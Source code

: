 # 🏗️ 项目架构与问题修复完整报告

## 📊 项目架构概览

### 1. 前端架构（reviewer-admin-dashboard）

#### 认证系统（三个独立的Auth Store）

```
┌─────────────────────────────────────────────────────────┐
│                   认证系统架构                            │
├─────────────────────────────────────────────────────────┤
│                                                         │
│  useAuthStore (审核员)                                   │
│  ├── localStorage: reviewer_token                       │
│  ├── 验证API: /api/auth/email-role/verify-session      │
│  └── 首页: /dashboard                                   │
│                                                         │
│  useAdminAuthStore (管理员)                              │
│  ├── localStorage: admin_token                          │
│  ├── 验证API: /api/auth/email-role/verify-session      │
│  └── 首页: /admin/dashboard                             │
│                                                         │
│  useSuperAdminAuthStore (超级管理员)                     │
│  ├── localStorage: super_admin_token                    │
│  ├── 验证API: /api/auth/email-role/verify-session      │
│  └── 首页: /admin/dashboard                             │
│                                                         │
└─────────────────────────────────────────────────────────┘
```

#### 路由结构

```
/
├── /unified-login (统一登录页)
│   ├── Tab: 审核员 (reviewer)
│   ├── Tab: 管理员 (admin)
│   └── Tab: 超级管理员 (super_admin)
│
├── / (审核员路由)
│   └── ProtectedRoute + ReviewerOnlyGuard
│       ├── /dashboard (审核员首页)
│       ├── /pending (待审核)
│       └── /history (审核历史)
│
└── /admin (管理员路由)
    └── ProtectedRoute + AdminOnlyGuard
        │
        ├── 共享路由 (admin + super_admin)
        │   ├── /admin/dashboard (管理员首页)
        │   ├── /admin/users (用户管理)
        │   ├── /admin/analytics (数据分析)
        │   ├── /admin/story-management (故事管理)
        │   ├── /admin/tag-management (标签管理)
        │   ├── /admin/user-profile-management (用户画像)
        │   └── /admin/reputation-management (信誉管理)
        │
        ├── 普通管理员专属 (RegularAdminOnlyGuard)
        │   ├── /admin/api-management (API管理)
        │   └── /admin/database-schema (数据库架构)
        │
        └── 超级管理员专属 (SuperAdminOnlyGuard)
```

-=-=-=-=-

WORK INSTRUCTIONS >>
Output the material in full, matching it word for word.

ANSWER SECTION >>
Source code

: # 🏗️ 项目架构与问题修复完整报告

## 📊 项目架构概览

### 1. 前端架构（reviewer-admin-dashboard）

#### 认证系统（三个独立的Auth Store）

```
┌─────────────────────────────────────────────────────────┐
│                   认证系统架构                            │
├─────────────────────────────────────────────────────────┤
│                                                         │
│  useAuthStore (审核员)                                   │
│  ├── localStorage: reviewer_token                       │
│  ├── 验证API: /api/auth/email-role/verify-session      │
│  └── 首页: /dashboard                                   │
│                                                         │
│  useAdminAuthStore (管理员)                              │
│  ├── localStorage: admin_token                          │
│  ├── 验证API: /api/auth/email-role/verify-session      │
│  └── 首页: /admin/dashboard                             │
│                                                         │
│  useSuperAdminAuthStore (超级管理员)                     │
│  ├── localStorage: super_admin_token                    │
│  ├── 验证API: /api/auth/email-role/verify-session      │
│  └── 首页: /admin/dashboard                             │
│                                                         │
└─────────────────────────────────────────────────────────┘
```

#### 路由结构

```
/
├── /unified-login (统一登录页)
│   ├── Tab: 审核员 (reviewer)
│   ├── Tab: 管理员 (admin)
│   └── Tab: 超级管理员 (super_admin)
│
├── / (审核员路由)
│   └── ProtectedRoute + ReviewerOnlyGuard
│       ├── /dashboard (审核员首页)
│       ├── /pending (待审核)
│       └── /history (审核历史)
│
└── /admin (管理员路由)
    └── ProtectedRoute + AdminOnlyGuard
        │
        ├── 共享路由 (admin + super_admin)
        │   ├── /admin/dashboard (管理员首页)
        │   ├── /admin/users (用户管理)
        │   ├── /admin/analytics (数据分析)
        │   ├── /admin/story-management (故事管理)
        │   ├── /admin/tag-management (标签管理)
        │   ├── /admin/user-profile-management (用户画像)
        │   └── /admin/reputation-management (信誉管理)
        │
        ├── 普通管理员专属 (RegularAdminOnlyGuard)
        │   ├── /admin/api-management (API管理)
        │   └── /admin/database-schema (数据库架构)
        │
        └── 超级管理员专属 (SuperAdminOnlyGuard)
```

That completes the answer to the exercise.